Obama, a former senior lecturer at the University of Chicago Law School, cited “that principle of habeas corpus, that a state can’t just hold you for any reason without charging you and without giving you any kind of due process — that’s the essence of who we are. I mean, you remember during the Nuremberg trials, part of what made us different was even after these Nazis had performed atrocities that no one had ever seen before, we still gave them a day in court and that taught the entire world about who we are but also the basic principles of rule of law. Now the Supreme Court upheld that principle yesterday.”

(Though Obama was clearly referring to the principle of giving criminals a day in court, it’s worth pointing out the distinction here, that the Nuremberg trials did not give Nazi war criminals access to U.S. courts, but to a special international military tribunal created by the U.S., USSR, France and the U.K. Though Nuremberg currently is considered a model for international law, it’s not as if Rudolph Hess had access to challenge his detention in U.S. federal court.)

This is the entire essence of the Supreme Court ruling, which it appears Obama has yet to read.

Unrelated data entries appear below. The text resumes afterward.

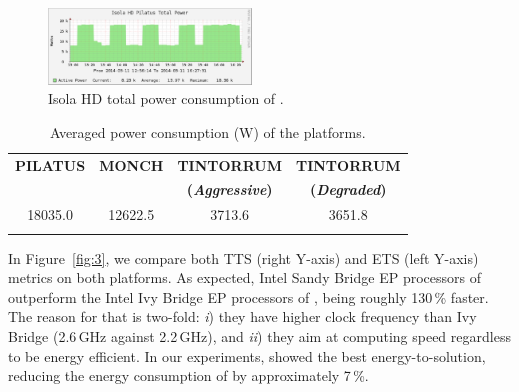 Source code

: \begin{figure}[htbf]
  \centering
  \includegraphics[width=0.48\textwidth]{Figs/NRJ_benchmark_Pilatus.eps}
  \caption{Isola HD total power consumption of \pilat.}
  \label{fig:2}
\end{figure}

\begin{table}[htbf]
  \centering
  \caption{Averaged power consumption (W) of the platforms.}
  \label{tab:1}
  \begin{tabular}{cccc}
    \hline\noalign{\smallskip}     \textbf{\scriptsize{PILATUS}}     &
    \textbf{\scriptsize{MONCH}}  &  \textbf{\scriptsize{TINTORRUM}}  &
    \textbf{\scriptsize{TINTORRUM}}           \\          &          &
    \textbf{\scriptsize{(\emph{Aggressive})}} & \textbf{\scriptsize{(\emph{Degraded})}}
    \\    \noalign{\smallskip}\hline\noalign{\smallskip}   18035.0   &
    12622.5 & 3713.6 & 3651.8 \\ \noalign{\smallskip}\hline
  \end{tabular}
\end{table}

In  Figure~\ref{fig:3}, we  compare both  TTS (right  Y-axis)  and ETS
(left  Y-axis)  metrics  on  both  platforms.  As  expected, Intel Sandy Bridge EP processors of \pilat
outperform the Intel Ivy  Bridge EP processors of \monch, being roughly 130\,\%  faster.  The reason
for that is two-fold: \emph{i}) they have higher clock frequency than Ivy
Bridge  (2.6\,GHz  against  2.2\,GHz),   and  \emph{ii})  they  aim  at
computing   speed  regardless   to  be   energy  efficient.    In  our
experiments,  \monch  showed  the  best  energy-to-solution,
reducing the energy consumption of \pilat by approximately 7\,\%.

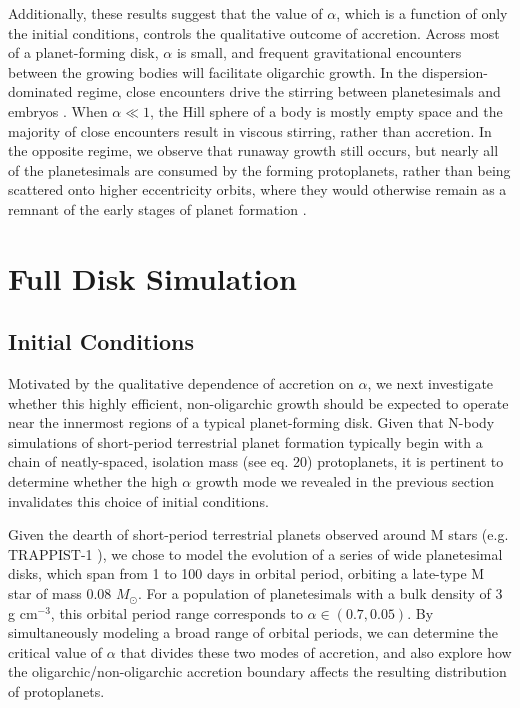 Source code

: Additionally, these results suggest that the value of $\alpha$, which is a function of only the initial conditions, controls the qualitative outcome of accretion. 
Across most of a planet-forming disk, $\alpha$ is small, and frequent gravitational encounters between the growing bodies will 
facilitate oligarchic growth. In the dispersion-dominated regime, close encounters drive the stirring between planetesimals and 
embryos \cite{weidenschilling89, ida90}. When $\alpha \ll 1$, the Hill sphere of a body is mostly empty space and the majority of close encounters result in viscous stirring, rather than accretion. In the opposite regime, we 
observe that runaway growth still occurs, but nearly all of the planetesimals are consumed by the forming protoplanets, rather 
than being scattered onto higher eccentricity orbits, where they would otherwise remain as a remnant of the early stages of 
planet formation \cite{kokubo98, kokubo00}.

\section{Full Disk Simulation}\label{sec:fulldisk}

\subsection{Initial Conditions}

Motivated by the qualitative dependence of accretion on $\alpha$,
we next investigate whether this highly efficient, non-oligarchic
growth should be expected to operate near the innermost regions of a typical planet-forming
disk. Given that N-body simulations of short-period terrestrial planet formation 
typically begin with a chain of neatly-spaced, isolation mass 
(see \cite{kokubo00} eq. 20) protoplanets, it is pertinent to determine 
whether the high $\alpha$ growth mode we revealed
in the previous section invalidates this choice of initial conditions.

Given the dearth of short-period terrestrial planets observed around M stars (e.g. TRAPPIST-1 \cite{gillon16, gillon17, agol21}), we chose to model the evolution of a series of wide planetesimal disks, which span from 1 to 100 days in orbital period, orbiting a late-type M star of mass 0.08 $M_{\odot}$. For a population of planetesimals with a bulk density of 3 g cm$^{-3}$, this orbital period range corresponds to $\alpha \in (0.7, 0.05)$. By simultaneously modeling a broad range of orbital periods, we can determine the critical value of $\alpha$ that divides these two modes of accretion, and also explore how the oligarchic/non-oligarchic accretion boundary affects the resulting distribution of protoplanets.


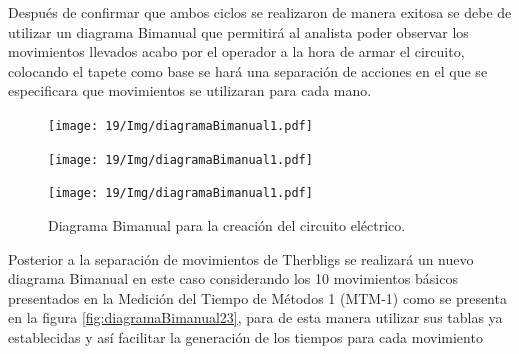     Después de confirmar que ambos ciclos se realizaron de manera exitosa se debe de utilizar un diagrama Bimanual que permitirá al analista poder observar los movimientos llevados acabo por el operador a la hora de armar el circuito, colocando el tapete como base se hará una separación de acciones en el que se especificara que movimientos se utilizaran para cada mano.

    \begin{figure}[H]
        \centering
        \texttt{[image: 19/Img/diagramaBimanual1.pdf]}
        \newpage
        \label{fig:diagramaBimanual11}
    \end{figure}
\begin{figure}[H]
        \centering
        \texttt{[image: 19/Img/diagramaBimanual1.pdf]}
        \newpage
        \label{fig:diagramaBimanual12}
    \end{figure}
    \begin{figure}[H]
        \centering
        \texttt{[image: 19/Img/diagramaBimanual1.pdf]}
        \newpage
        \caption{Diagrama Bimanual para la creación del circuito eléctrico.}
        \label{fig:diagramaBimanual13}
    \end{figure}
    Posterior a la separación de movimientos de Therbligs se realizará un nuevo diagrama Bimanual en este caso considerando los 10 movimientos básicos presentados en la Medición del Tiempo de Métodos 1 (MTM-1) como se presenta en la figura \ref{fig:diagramaBimanual23}, para de esta manera utilizar sus tablas ya establecidas y así facilitar la generación de los tiempos para cada movimiento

The Supreme Court did not simply rule that detainees in Guantanamo have the right to question their detention, they already had that right via the Military Commission Act, what the ruling stated was that detainees had the right to do so in a civilian court. Conservatives have argued that at no point in our nations history did we grant access to civilian courts for captured enemy combatants, and Obama has inadvertently reminded his supporters of that.

As Ed Morrissey notes:

It’s not as if the military tribunals offered by Congress and the Bush administration fell below Nuremberg standards, either. They allowed for even more rights for the defendants than Nuremberg, or would have if the Supreme Court hadn’t twice stopped them before determining whether they worked. In fact, the tribunals as conceived in the last iteration closely match what American soldiers receive for their own trials under the UCMJ.

If Obama really understood the Nuremberg example, he would be criticizing the Boumediene decision, not praising it. The fact that he uses Nuremberg as an example shows how little he comprehends either, and the war on terror.

What the ruling in Boumediene has actually done is grant rights to unlawful combatants that would not otherwise be granted to lawful combatants. If we are at war with a nation and capture an enemy soldier in full uniform, that soldier has rights granted via the Geneva conventions. The Geneva conventions however has listed explicit conditions which had to be met in order to qualify as a POW:

  • (a) that of being commanded by a person responsible for his subordinates;
  • (b) that of having a fixed distinctive sign recognizable at a distance;
  • (c) that of carrying arms openly;
  • (d) that of conducting their operations in accordance with the laws and customs of war.

Illegal enemy combatants do not meet these conditions which was why Congress deemed it necessary to pass the Military Commission Act. This ruling will now offer an incentive in future conflicts for enemy soldiers to not abide by the laws and customs of war, offering them greater privileges for operating outside of those guidelines than within them.

Had Barack Obama learned his history regarding the Geneva conventions and the Nuremberg trials this would be abudnantly clear to him, instead he has chosen to ignore history in favor of ACLU talking points.

The Supreme Court decision on Guantanamo detainees

I agree with Scalia - this is a major setback.  On the positive side, the Bush administration has managed to keep some very dangerous men locked up for over 6 years.

One other positive aspect is that litigating these cases will tie up the courts and liberal lawyers for some time - I'd rather have them messin' around with that than re-writing the Constitution.